◆ Goal of the exercise ◆
Could you copy, exactly as written, every line from the first line of the records through the one containing "summary of everything."?

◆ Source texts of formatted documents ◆
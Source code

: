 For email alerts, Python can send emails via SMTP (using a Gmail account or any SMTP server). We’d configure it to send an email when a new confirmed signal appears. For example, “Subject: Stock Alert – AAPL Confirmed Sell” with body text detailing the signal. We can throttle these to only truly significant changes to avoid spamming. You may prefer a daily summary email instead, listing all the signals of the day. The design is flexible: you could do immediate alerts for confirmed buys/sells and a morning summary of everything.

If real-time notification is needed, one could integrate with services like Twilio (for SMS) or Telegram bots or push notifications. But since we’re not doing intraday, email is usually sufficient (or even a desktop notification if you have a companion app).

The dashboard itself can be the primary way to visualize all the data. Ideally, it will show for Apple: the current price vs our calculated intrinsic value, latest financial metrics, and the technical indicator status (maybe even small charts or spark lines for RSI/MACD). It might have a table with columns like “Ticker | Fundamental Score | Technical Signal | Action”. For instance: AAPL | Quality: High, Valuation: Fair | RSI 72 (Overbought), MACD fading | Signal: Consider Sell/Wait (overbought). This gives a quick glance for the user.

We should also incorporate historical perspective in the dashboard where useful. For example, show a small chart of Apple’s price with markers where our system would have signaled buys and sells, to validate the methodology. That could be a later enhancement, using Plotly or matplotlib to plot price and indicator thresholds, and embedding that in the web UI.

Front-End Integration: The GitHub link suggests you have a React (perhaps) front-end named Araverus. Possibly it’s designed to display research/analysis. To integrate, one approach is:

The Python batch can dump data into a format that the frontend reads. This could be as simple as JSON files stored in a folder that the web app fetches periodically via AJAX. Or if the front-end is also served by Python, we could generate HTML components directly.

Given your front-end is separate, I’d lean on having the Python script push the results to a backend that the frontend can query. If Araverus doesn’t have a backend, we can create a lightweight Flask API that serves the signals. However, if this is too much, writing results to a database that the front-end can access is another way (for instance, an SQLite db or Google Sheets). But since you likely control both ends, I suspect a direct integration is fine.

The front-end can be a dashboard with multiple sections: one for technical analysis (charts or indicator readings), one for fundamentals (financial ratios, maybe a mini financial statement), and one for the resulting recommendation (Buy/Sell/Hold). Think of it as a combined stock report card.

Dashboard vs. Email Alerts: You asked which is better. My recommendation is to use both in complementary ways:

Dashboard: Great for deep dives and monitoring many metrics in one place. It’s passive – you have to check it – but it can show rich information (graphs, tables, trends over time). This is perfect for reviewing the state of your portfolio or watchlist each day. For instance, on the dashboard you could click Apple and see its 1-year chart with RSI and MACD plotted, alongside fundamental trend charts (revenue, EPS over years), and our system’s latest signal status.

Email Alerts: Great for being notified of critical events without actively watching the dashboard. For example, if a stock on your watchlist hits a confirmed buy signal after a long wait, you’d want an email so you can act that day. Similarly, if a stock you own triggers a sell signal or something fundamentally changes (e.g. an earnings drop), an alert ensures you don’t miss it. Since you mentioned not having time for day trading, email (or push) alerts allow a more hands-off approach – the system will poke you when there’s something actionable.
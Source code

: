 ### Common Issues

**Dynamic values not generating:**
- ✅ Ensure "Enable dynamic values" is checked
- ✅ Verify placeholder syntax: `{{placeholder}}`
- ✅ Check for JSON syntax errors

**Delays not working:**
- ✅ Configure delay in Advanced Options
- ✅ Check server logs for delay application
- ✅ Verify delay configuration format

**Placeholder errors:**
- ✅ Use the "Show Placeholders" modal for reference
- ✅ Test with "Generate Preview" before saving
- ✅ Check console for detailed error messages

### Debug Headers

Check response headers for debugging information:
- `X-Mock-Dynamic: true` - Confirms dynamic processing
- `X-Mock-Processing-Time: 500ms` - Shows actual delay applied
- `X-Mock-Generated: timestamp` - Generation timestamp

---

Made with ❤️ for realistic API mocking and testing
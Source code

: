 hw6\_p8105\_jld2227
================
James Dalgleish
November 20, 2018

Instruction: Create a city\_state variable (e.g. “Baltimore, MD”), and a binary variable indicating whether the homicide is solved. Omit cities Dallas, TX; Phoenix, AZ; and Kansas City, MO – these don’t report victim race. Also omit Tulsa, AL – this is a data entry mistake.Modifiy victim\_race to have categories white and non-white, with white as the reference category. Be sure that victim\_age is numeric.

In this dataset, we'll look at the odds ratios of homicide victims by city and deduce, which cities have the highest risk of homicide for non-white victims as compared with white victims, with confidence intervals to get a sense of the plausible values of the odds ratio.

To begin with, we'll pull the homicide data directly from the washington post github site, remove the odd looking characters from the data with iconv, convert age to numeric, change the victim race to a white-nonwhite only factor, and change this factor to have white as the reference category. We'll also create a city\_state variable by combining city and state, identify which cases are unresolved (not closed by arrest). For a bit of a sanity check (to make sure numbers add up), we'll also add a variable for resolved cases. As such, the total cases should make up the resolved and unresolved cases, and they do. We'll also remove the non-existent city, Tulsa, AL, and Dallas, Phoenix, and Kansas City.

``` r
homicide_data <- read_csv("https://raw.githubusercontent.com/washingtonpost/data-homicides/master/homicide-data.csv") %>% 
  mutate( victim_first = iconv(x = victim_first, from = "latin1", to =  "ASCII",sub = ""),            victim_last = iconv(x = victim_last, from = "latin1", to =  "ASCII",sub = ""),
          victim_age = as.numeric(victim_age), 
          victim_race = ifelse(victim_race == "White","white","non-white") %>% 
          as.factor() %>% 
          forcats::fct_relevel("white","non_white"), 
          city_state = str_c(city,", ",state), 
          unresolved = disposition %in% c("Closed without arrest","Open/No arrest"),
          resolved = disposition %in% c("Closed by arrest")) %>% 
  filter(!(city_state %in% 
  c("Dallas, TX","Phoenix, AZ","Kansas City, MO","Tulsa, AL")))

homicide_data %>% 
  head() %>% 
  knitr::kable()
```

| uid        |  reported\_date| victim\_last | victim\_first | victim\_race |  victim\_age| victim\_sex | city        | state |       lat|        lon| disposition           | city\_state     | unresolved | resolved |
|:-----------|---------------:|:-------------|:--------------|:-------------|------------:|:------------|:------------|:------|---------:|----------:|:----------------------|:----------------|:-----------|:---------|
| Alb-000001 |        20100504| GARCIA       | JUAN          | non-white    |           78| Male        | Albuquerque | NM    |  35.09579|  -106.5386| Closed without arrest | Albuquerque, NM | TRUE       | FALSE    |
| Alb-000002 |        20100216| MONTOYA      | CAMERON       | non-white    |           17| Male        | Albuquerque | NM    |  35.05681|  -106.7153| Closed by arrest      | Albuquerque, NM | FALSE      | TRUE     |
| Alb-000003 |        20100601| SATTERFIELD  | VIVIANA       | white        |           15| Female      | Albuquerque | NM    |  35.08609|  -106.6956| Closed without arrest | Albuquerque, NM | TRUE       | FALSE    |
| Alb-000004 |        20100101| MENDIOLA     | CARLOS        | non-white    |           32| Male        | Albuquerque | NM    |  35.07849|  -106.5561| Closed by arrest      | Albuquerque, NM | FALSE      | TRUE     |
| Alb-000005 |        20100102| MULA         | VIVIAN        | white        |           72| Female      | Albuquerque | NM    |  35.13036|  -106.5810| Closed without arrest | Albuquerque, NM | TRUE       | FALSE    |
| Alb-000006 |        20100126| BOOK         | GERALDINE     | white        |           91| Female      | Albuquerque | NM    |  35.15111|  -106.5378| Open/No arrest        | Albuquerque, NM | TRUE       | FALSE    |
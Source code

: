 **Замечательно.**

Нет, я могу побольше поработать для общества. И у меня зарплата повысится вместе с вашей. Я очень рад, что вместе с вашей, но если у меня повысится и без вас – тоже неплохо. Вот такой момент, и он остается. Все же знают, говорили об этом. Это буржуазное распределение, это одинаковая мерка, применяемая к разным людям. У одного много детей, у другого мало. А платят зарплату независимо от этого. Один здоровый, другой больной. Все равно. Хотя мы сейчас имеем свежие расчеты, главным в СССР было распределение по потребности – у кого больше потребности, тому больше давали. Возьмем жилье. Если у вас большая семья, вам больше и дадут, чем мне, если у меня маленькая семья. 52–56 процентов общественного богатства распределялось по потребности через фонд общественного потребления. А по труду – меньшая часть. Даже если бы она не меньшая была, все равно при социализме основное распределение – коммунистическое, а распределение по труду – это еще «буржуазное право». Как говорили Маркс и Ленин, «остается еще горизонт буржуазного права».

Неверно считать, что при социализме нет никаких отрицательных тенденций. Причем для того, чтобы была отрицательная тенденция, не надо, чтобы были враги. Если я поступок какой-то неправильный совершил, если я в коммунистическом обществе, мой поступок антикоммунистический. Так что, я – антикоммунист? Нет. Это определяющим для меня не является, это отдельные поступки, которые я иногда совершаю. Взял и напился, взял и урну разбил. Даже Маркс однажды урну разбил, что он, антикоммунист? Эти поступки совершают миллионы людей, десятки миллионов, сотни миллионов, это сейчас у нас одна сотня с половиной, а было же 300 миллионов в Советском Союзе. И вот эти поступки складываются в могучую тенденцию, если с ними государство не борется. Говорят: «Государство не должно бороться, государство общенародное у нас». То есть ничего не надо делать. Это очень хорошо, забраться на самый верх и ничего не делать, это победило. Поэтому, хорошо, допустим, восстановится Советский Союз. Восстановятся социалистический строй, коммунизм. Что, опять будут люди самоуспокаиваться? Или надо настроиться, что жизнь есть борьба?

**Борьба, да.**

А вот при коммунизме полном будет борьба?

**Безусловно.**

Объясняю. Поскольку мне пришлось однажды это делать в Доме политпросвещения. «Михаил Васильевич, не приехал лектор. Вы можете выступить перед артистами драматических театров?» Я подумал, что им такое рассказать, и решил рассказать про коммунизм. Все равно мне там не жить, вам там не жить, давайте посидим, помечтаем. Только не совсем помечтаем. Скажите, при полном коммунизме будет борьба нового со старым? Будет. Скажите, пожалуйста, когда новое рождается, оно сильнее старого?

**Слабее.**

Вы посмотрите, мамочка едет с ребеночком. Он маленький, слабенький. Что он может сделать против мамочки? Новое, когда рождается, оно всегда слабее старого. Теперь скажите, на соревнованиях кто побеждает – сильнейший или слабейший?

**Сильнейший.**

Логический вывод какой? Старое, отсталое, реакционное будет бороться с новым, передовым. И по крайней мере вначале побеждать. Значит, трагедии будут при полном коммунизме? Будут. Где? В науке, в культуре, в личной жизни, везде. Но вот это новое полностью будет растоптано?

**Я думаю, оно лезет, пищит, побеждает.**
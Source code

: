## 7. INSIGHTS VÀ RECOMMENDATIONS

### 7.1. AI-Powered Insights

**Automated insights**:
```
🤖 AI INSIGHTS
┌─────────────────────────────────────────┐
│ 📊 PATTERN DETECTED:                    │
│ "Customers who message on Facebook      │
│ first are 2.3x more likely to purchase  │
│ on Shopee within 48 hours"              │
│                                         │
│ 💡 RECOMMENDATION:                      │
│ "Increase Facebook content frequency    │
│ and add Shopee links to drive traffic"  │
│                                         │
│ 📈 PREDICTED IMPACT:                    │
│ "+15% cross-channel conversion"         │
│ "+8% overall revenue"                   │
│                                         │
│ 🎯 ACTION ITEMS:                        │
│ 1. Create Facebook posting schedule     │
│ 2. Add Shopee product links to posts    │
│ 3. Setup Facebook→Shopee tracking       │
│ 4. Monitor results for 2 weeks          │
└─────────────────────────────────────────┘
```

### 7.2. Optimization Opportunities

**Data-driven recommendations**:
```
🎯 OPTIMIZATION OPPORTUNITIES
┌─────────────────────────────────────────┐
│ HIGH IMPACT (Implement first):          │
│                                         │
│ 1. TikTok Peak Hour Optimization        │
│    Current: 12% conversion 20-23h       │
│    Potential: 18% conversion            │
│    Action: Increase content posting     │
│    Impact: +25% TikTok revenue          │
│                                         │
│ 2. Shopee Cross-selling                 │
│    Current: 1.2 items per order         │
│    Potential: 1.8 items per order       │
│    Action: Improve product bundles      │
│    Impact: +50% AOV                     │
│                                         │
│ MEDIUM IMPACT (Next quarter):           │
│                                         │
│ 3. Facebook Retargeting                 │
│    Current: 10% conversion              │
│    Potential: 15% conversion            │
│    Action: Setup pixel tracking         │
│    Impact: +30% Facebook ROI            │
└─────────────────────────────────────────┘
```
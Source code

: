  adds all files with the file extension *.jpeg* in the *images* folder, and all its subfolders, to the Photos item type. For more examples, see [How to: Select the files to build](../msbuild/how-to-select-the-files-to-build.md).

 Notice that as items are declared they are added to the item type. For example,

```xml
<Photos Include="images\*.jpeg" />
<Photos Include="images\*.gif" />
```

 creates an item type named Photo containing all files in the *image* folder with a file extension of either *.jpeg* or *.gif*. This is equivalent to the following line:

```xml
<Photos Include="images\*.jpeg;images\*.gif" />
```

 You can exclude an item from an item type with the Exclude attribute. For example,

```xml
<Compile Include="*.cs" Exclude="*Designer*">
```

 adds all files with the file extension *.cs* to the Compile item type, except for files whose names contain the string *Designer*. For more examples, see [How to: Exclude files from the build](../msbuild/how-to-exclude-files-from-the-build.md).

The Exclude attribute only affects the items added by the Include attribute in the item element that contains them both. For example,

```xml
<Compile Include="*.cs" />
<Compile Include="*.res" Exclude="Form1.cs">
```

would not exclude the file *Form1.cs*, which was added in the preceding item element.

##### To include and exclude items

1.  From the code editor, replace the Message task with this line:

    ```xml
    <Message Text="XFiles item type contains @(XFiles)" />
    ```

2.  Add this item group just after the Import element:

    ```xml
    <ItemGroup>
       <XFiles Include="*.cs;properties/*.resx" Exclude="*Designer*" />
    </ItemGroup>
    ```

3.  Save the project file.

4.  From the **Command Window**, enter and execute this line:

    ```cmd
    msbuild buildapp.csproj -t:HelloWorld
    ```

◆ Response box ◆
Source code

: For email alerts, Python can send emails via SMTP (using a Gmail account or any SMTP server). We’d configure it to send an email when a new confirmed signal appears. For example, “Subject: Stock Alert – AAPL Confirmed Sell” with body text detailing the signal. We can throttle these to only truly significant changes to avoid spamming. You may prefer a daily summary email instead, listing all the signals of the day. The design is flexible: you could do immediate alerts for confirmed buys/sells and a morning summary of everything.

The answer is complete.